To do
Please filter the data down to the lines that include the word "endpoints" and copy them.

------ Exercise data

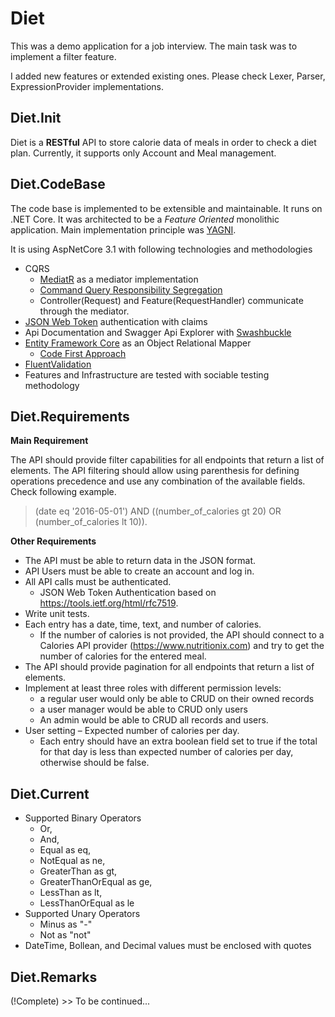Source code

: # Diet
This was a demo application for a job interview. The main task was to implement a filter feature. 

I added new features or extended existing ones. Please check Lexer, Parser, ExpressionProvider implementations. 

## Diet.Init

Diet is a **RESTful** API to store calorie data of meals in order to check a diet plan. Currently, it supports only Account and Meal management. 

## Diet.CodeBase

The code base is implemented to be extensible and maintainable. It runs on .NET Core. It was architected to be a *Feature Oriented* monolithic application. Main implementation principle was [YAGNI](https://en.wikipedia.org/wiki/You_aren%27t_gonna_need_it). 

It is using AspNetCore 3.1 with following technologies and methodologies

* CQRS
  * [MediatR](https://github.com/jbogard/MediatR) as a mediator implementation
  * [Command Query Responsibility Segregation](https://martinfowler.com/bliki/CQRS.html)
  * Controller(Request) and Feature(RequestHandler) communicate through the mediator. 
* [JSON Web Token](https://jwt.io/introduction/) authentication with claims
* Api Documentation and Swagger Api Explorer with [Swashbuckle](https://github.com/domaindrivendev/Swashbuckle.AspNetCore)
* [Entity Framework Core](https://github.com/dotnet/efcore) as an Object Relational Mapper
  *  [Code First Approach](https://docs.microsoft.com/en-us/ef/ef6/modeling/code-first/migrations/)
* [FluentValidation](https://github.com/JeremySkinner/FluentValidation)
* Features and Infrastructure are tested with sociable testing methodology

## Diet.Requirements

**Main Requirement**

The API should provide filter capabilities for all endpoints that return a list of elements. The API filtering should allow using parenthesis for defining operations precedence and use any combination of the available fields. Check following example.

>(date eq '2016-05-01') AND ((number_of_calories gt 20) OR (number_of_calories lt 10)).

**Other Requirements**

* The API must be able to return data in the JSON format.
* API Users must be able to create an account and log in.
* All API calls must be authenticated.
  * JSON Web Token Authentication based on https://tools.ietf.org/html/rfc7519.
* Write unit tests.
* Each entry has a date, time, text, and number of calories.
  * If the number of calories is not provided, the API should connect to a Calories API provider (https://www.nutritionix.com) and try to get the number of calories for the entered meal.
* The API should provide pagination for all endpoints that return a list of elements.
* Implement at least three roles with different permission levels: 
  * a regular user would only be able to CRUD on their owned records
  * a user manager would be able to CRUD only users
  * An admin would be able to CRUD all records and users.
* User setting – Expected number of calories per day.
  * Each entry should have an extra boolean field set to true if the total for that day is less than expected number of calories per day, otherwise should be false.

## Diet.Current
* Supported Binary Operators
  * Or,
  * And,
  * Equal as eq,
  * NotEqual as ne,
  * GreaterThan as gt,
  * GreaterThanOrEqual as ge,
  * LessThan as lt,
  * LessThanOrEqual as le
* Supported Unary Operators
  * Minus as "-"
  * Not as "not"
* DateTime, Bollean, and Decimal values must be enclosed with quotes

## Diet.Remarks
(!Complete) >> To be continued...

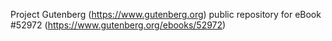 Project Gutenberg (https://www.gutenberg.org) public repository for
eBook #52972 (https://www.gutenberg.org/ebooks/52972)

------------

The answer
The API should provide filter capabilities for all endpoints that return a list of elements. The API filtering should allow using parenthesis for defining operations precedence and use any combination of the available fields. Check following example.
* The API should provide pagination for all endpoints that return a list of elements.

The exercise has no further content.